While processing may go smoothly, and those with scheduled trips may receive their new passports well in advance, lines are expected to be long at the passport office in the coming weeks, and some fear their application will get lost in the cracks and leave them unable to exit the country until their new documents arrive.
This is hopefully a short-term hurdle for a population that would still like to see travel restrictions eased even further globally. Given Colombia’s stymied perception of still being a drugs hub and reinforced recently with the Netflix narco-drama titled “Narcos” there is skepticism, or downright hostility, towards those attempting to take a normal vacation.
Stories about long interrogations at border crossings from Istanbul to Miami are prevalent enough among Bogotá residents and some told The City Paper that they increasingly determine holidays based upon overall ease and “friendliness” of host nations.
The move by the European Union, which was sped along by support from Spain, is the most significant elimination of travel barriers yet, and represents a major leap forward. It also comes on the heels of the 2012 elimination of visa requirements for Colombians who want to enter Pacific Alliance member nations: Mexico, Chile, and Peru.
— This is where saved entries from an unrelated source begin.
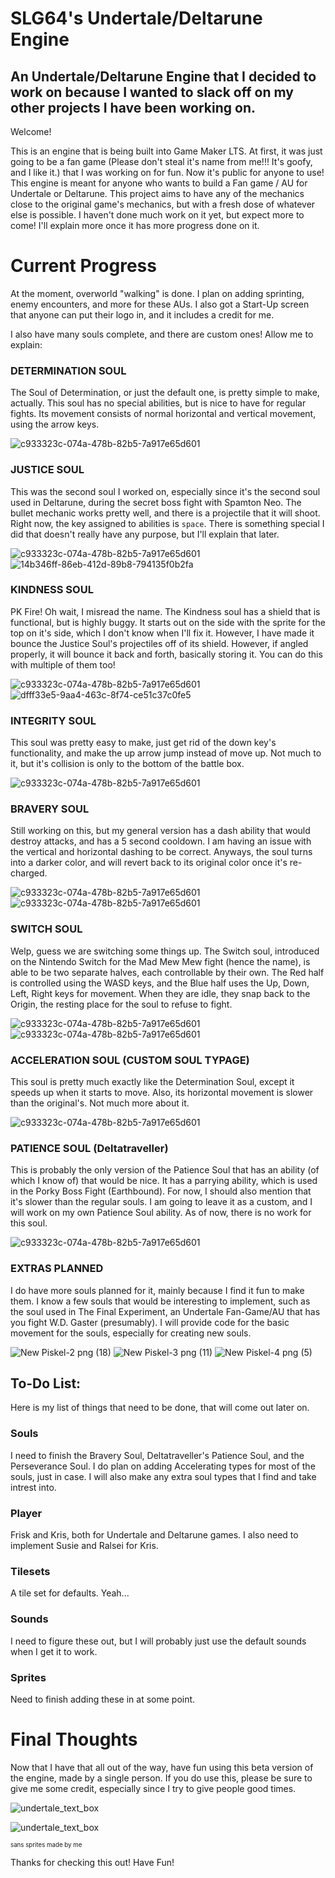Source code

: # SLG64's Undertale/Deltarune Engine
## An Undertale/Deltarune Engine that I decided to work on because I wanted to slack off on my other projects I have been working on.

Welcome! 
  
  This is an engine that is being built into Game Maker LTS. At first, it was just going to be a fan game (Please don't steal it's name from me!!! It's goofy, and I like it.) that I was working on for fun. Now it's public for anyone to use! This engine is meant for anyone who wants to build a Fan game / AU for Undertale or Deltarune. This project aims to have any of the mechanics close to the original game's mechanics, but with a fresh dose of whatever else is possible. I haven't done much work on it yet, but expect more to come! I'll explain more once it has more progress done on it.

# Current Progress
At the moment, overworld "walking" is done. I plan on adding sprinting, enemy encounters, and more for these AUs. I also got a Start-Up screen that anyone can put their logo in, and it includes a credit for me.

I also have many souls complete, and there are custom ones! Allow me to explain:

### DETERMINATION SOUL
The Soul of Determination, or just the default one, is pretty simple to make, actually. This soul has no special abilities, but is nice to have for regular fights. Its movement consists of normal horizontal and vertical movement, using the arrow keys.

![c933323c-074a-478b-82b5-7a917e65d601](https://github.com/user-attachments/assets/85e0f8f2-894f-4a3c-8642-fa0dda986672)

### JUSTICE SOUL
This was the second soul I worked on, especially since it's the second soul used in Deltarune, during the secret boss fight with Spamton Neo. The bullet mechanic works pretty well, and there is a projectile that it will shoot. Right now, the key assigned to abilities is ```space```. There is something special I did that doesn't really have any purpose, but I'll explain that later.

![c933323c-074a-478b-82b5-7a917e65d601](https://github.com/user-attachments/assets/bc1b7444-1d64-4e57-9786-ce1e08aad5a3)
![14b346ff-86eb-412d-89b8-794135f0b2fa](https://github.com/user-attachments/assets/50615670-cfdc-4eb2-9c99-34c0346daaad)

### KINDNESS SOUL

PK Fire! Oh wait, I misread the name. The Kindness soul has a shield that is functional, but is highly buggy. It starts out on the side with the sprite for the top on it's side, which I don't know when I'll fix it. However, I have made it bounce the Justice Soul's projectiles off of its shield. However, if angled properly, it will bounce it back and forth, basically storing it. You can do this with multiple of them too!

![c933323c-074a-478b-82b5-7a917e65d601](https://github.com/user-attachments/assets/df751329-efec-4e8e-9083-3d7ea796fcf7)
![dfff33e5-9aa4-463c-8f74-ce51c37c0fe5](https://github.com/user-attachments/assets/0252a0a7-d2a0-4cad-80dc-587c72a34030)

### INTEGRITY SOUL
This soul was pretty easy to make, just get rid of the down key's functionality, and make the up arrow jump instead of move up. Not much to it, but it's collision is only to the bottom of the battle box.

![c933323c-074a-478b-82b5-7a917e65d601](https://github.com/user-attachments/assets/076eea81-4a8c-4638-82cb-beb87a5ff861)

### BRAVERY SOUL
Still working on this, but my general version has a dash ability that would destroy attacks, and has a 5 second cooldown. I am having an issue with the vertical and horizontal dashing to be correct. Anyways, the soul turns into a darker color, and will revert back to its original color once it's re-charged.

![c933323c-074a-478b-82b5-7a917e65d601](https://github.com/user-attachments/assets/2cce2168-a1f0-4024-a162-478da7af4353)
![c933323c-074a-478b-82b5-7a917e65d601](https://github.com/user-attachments/assets/5aed7a88-6c28-41e1-b699-ea0c5b448690)

### SWITCH SOUL
Welp, guess we are switching some things up. The Switch soul, introduced on the Nintendo Switch for the Mad Mew Mew fight (hence the name), is able to be two separate halves, each controllable by their own. The Red half is controlled using the WASD keys, and the Blue half uses the Up, Down, Left, Right keys for movement. When they are idle, they snap back to the Origin, the resting place for the soul to refuse to fight.

![c933323c-074a-478b-82b5-7a917e65d601](https://github.com/user-attachments/assets/93f1ba51-d216-454b-a55b-300f80b936e8)
![c933323c-074a-478b-82b5-7a917e65d601](https://github.com/user-attachments/assets/59d33228-e6eb-42bc-b71e-ee9089e6fba7)


### ACCELERATION SOUL (CUSTOM SOUL TYPAGE)
This soul is pretty much exactly like the Determination Soul, except it speeds up when it starts to move. Also, its horizontal movement is slower than the original's. Not much more about it.

![c933323c-074a-478b-82b5-7a917e65d601](https://github.com/user-attachments/assets/31d1edfe-b967-41dc-b99c-c2167010cd01)

### PATIENCE SOUL (Deltatraveller)
This is probably the only version of the Patience Soul that has an ability (of which I know of) that would be nice. It has a parrying ability, which is used in the Porky Boss Fight (Earthbound). For now, I should also mention that it's slower than the regular souls. I am going to leave it as a custom, and I will work on my own Patience Soul ability. As of now, there is no work for this soul.

![c933323c-074a-478b-82b5-7a917e65d601](https://github.com/user-attachments/assets/c7834c67-de0d-44bd-87fb-59eb80b199e0)

### EXTRAS PLANNED
I do have more souls planned for it, mainly because I find it fun to make them. I know a few souls that would be interesting to implement, such as the soul used in The Final Experiment, an Undertale Fan-Game/AU that has you fight W.D. Gaster (presumably). I will provide code for the basic movement for the souls, especially for creating new souls.

![New Piskel-2 png (18)](https://github.com/user-attachments/assets/bd43318d-d561-4978-9b8c-15d1acc319ce)
![New Piskel-3 png (11)](https://github.com/user-attachments/assets/a6557eff-ba7a-4c1a-875f-78c8423978db)
![New Piskel-4 png (5)](https://github.com/user-attachments/assets/54819f21-900a-4bb4-951d-4a66edf4f288)

## To-Do List:
Here is my list of things that need to be done, that will come out later on.

 ### Souls
 I need to finish the Bravery Soul, Deltatraveller's Patience Soul, and the Perseverance Soul. I do plan on adding Accelerating types for most of the souls, just in case. I will also make any extra soul types that I find and take intrest into.

 ### Player
 Frisk and Kris, both for Undertale and Deltarune games. I also need to implement Susie and Ralsei for Kris.

 ### Tilesets
 A tile set for defaults. Yeah...

 ### Sounds
 I need to figure these out, but I will probably just use the default sounds when I get it to work.

 ### Sprites
 Need to finish adding these in at some point.

# Final Thoughts
Now that I have that all out of the way, have fun using this beta version of the engine, made by a single person. If you do use this, please be sure to give me some credit, especially since I try to give people good times.


![undertale_text_box](https://github.com/user-attachments/assets/df9b13e7-9f93-4b8a-92d9-0015b664054c)

![undertale_text_box](https://github.com/user-attachments/assets/9489d2c3-c67e-497c-8d8c-98a367be8248)

<sup><sub>sans sprites made by me</sub></sup>

Thanks for checking this out! Have Fun!


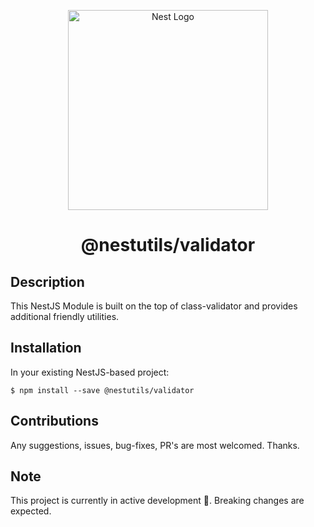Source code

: <p align="center">
  <a href="http://nestjs.com/" target="blank"><img src="https://nestjs.com/img/logo_text.svg" width="320" alt="Nest Logo" /></a>
</p>

<h1 align="center">@nestutils/validator</h1>

## Description
This NestJS Module is built on the top of class-validator and provides additional friendly utilities.

## Installation
In your existing NestJS-based project:
```
$ npm install --save @nestutils/validator
```


## Contributions
Any suggestions, issues, bug-fixes, PR's are most welcomed. Thanks.

## Note
This project is currently in active development 🚧. Breaking changes are expected.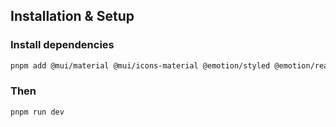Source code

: ## Installation & Setup

### Install dependencies
```sh
pnpm add @mui/material @mui/icons-material @emotion/styled @emotion/react
```

### Then
```sh
pnpm run dev
```
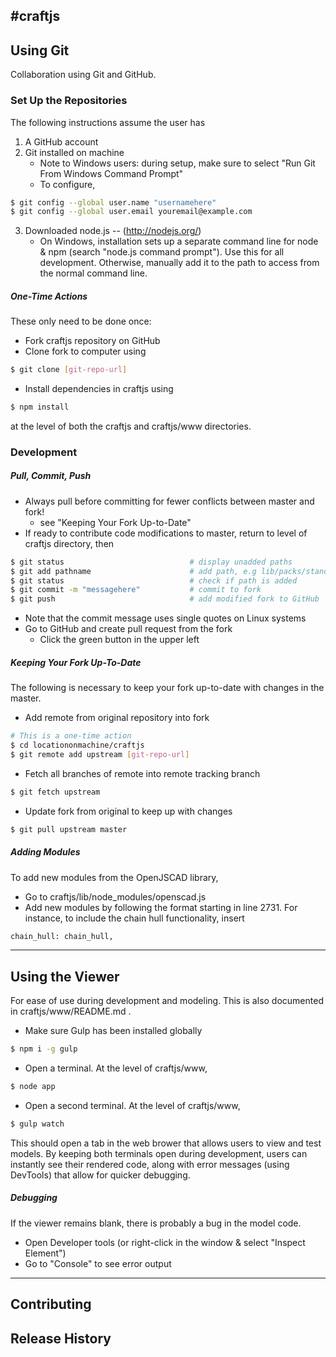 #craftjs
---
## Using Git
Collaboration using Git and GitHub. 

### Set Up the Repositories
The following instructions assume the user has
1. A GitHub account
2. Git installed on machine
    - Note to Windows users: during setup, make sure to select "Run Git From Windows Command Prompt"
    - To configure,
```sh
$ git config --global user.name "usernamehere"
$ git config --global user.email youremail@example.com
```
3. Downloaded node.js -- (http://nodejs.org/)
    - On Windows, installation sets up a separate command line for node & npm (search "node.js command prompt"). Use this for all development. Otherwise, manually add it to the path to access from the normal command line. 

##### One-Time Actions 
These only need to be done once:
- Fork craftjs repository on GitHub 
- Clone fork to computer using 
```sh
$ git clone [git-repo-url]
```
- Install dependencies in craftjs using
```sh
$ npm install
```
at the level of both the craftjs and craftjs/www directories.

### Development
##### Pull, Commit, Push
- Always pull before committing for fewer conflicts between master and fork! 
    - see "Keeping Your Fork Up-to-Date"
- If ready to contribute code modifications to master, return to level of craftjs directory, then
```sh
$ git status                            # display unadded paths
$ git add pathname                      # add path, e.g lib/packs/standard/filename
$ git status                            # check if path is added
$ git commit -m "messagehere"           # commit to fork
$ git push                              # add modified fork to GitHub
```
 - Note that the commit message uses single quotes on Linux systems
- Go to GitHub and create pull request from the fork
    - Click the green button in the upper left

##### Keeping Your Fork Up-To-Date
The following is necessary to keep your fork up-to-date with changes in the master. 
- Add remote from original repository into fork
```sh
# This is a one-time action
$ cd locationonmachine/craftjs           
$ git remote add upstream [git-repo-url]    
```
- Fetch all branches of remote into remote tracking branch
```sh
$ git fetch upstream                     
```
- Update fork from original to keep up with changes
```sh
$ git pull upstream master
```

##### Adding Modules
To add new modules from the OpenJSCAD library, 
- Go to craftjs/lib/node_modules/openscad.js 
- Add new modules by following the format starting in line 2731. For instance, to include the chain hull functionality, insert
```sh
chain_hull: chain_hull,
```

---
## Using the Viewer
For ease of use during development and modeling. This is also documented in craftjs/www/README.md .
- Make sure Gulp has been installed globally
```sh
$ npm i -g gulp
```
- Open a terminal. At the level of craftjs/www, 
```sh
$ node app
```
- Open a second terminal. At the level of craftjs/www, 
```sh
$ gulp watch
```

This should open a tab in the web brower that allows users to view and test models. By keeping both terminals open during development, users can instantly see their rendered code, along with error messages (using DevTools) that allow for quicker debugging.

##### Debugging 
If the viewer remains blank, there is probably a bug in the model code. 
- Open Developer tools (or right-click in the window & select "Inspect Element")
- Go to "Console" to see error output

---   
## Contributing

## Release History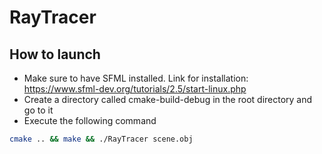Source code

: # RayTracer

## How to launch

- Make sure to have SFML installed. Link for installation: https://www.sfml-dev.org/tutorials/2.5/start-linux.php
- Create a directory called cmake-build-debug in the root directory and go to it
- Execute the following command
```bash
cmake .. && make && ./RayTracer scene.obj
```
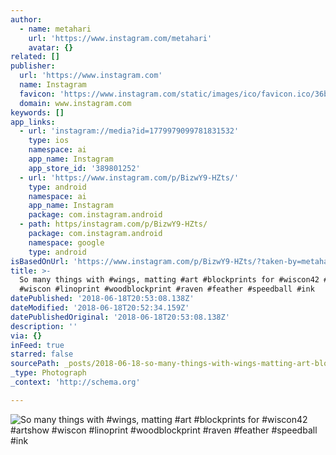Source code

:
 ```yaml
---
author:
  - name: metahari
    url: 'https://www.instagram.com/metahari'
    avatar: {}
related: []
publisher:
  url: 'https://www.instagram.com'
  name: Instagram
  favicon: 'https://www.instagram.com/static/images/ico/favicon.ico/36b3ee2d91ed.ico'
  domain: www.instagram.com
keywords: []
app_links:
  - url: 'instagram://media?id=1779979099781831532'
    type: ios
    namespace: ai
    app_name: Instagram
    app_store_id: '389801252'
  - url: 'https://www.instagram.com/p/BizwY9-HZts/'
    type: android
    namespace: ai
    app_name: Instagram
    package: com.instagram.android
  - path: https/instagram.com/p/BizwY9-HZts/
    package: com.instagram.android
    namespace: google
    type: android
isBasedOnUrl: 'https://www.instagram.com/p/BizwY9-HZts/?taken-by=metahari'
title: >-
  So many things with #wings, matting #art #blockprints for #wiscon42 #artshow
  #wiscon #linoprint #woodblockprint #raven #feather #speedball #ink
datePublished: '2018-06-18T20:53:08.138Z'
dateModified: '2018-06-18T20:52:34.159Z'
datePublishedOriginal: '2018-06-18T20:53:08.138Z'
description: ''
via: {}
inFeed: true
starred: false
sourcePath: _posts/2018-06-18-so-many-things-with-wings-matting-art-blockprints-for-w.md
_type: Photograph
_context: 'http://schema.org'

---
```

![So many things with #wings, matting #art #blockprints for #wiscon42 #artshow #wiscon #linoprint #woodblockprint #raven #feather #speedball #ink](https://scontent-iad3-1.cdninstagram.com/vp/9e0997d08f9d8a169863e8c78dae2c7f/5BA0F997/t51.2885-15/e35/31463281_396962607448981_885760064755859456_n.jpg)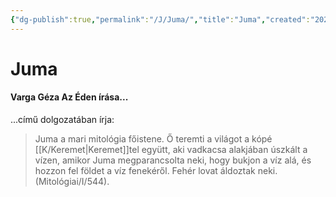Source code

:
 ```yaml
---
{"dg-publish":true,"permalink":"/J/Juma/","title":"Juma","created":"2023-10-15T02:38","updated":"2024-10-25T22:15"}
---
```



# Juma

#### Varga Géza Az Éden írása...  

...című dolgozatában írja:  
> Juma a mari mitológia főistene. Ő teremti a világot a kópé [[K/Keremet\|Keremet]]tel együtt, aki vadkacsa alakjában úszkált a vízen, amikor Juma megparancsolta neki, hogy bukjon a víz alá, és hozzon fel földet a víz fenekéről. Fehér lovat áldoztak neki. (Mitológiai/I/544).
There may be eventual progress in the United States as well. In 2014, U.S. Secretary of State John Kerry also offered his support for Colombia following Europe’s lead.
“We would very much like to be able to grant a visa waiver [to Colombians],” said Kerry. “It’s not a question of a lack of will, it’s that we have a law passed by the Congress of the United States, which we have to follow, which sets up certain criteria that have to be met in order to implement a visa waiver program.”
Before the United States can legally waive the need for visas, less than 3% of those who apply must have been rejected. As of 2014, “way over” that level of applications were being declined, according to Colombian Foreign Minister María Ángela Holguín.
So while no movement can occur until that number goes down, Kerry noted that “we’re going to work together” and that “we’re absolutely committed to make sure that as soon as possible we would be able to implement that program.”
But while tangible progress for eased restrictions has come in Europe and rhetorical hopes have come for hassle-free trips to the United Sates, all news is not positive. In 2013, Canada added a large application fee for Colombians requesting a visa.
As was most typical, Colombia responded in kind, hitting all Canadian tourists entering the country with a “reciprocity” fee of $160,000 pesos and thus adding two-way animosity for those wanting to travel between the two nations.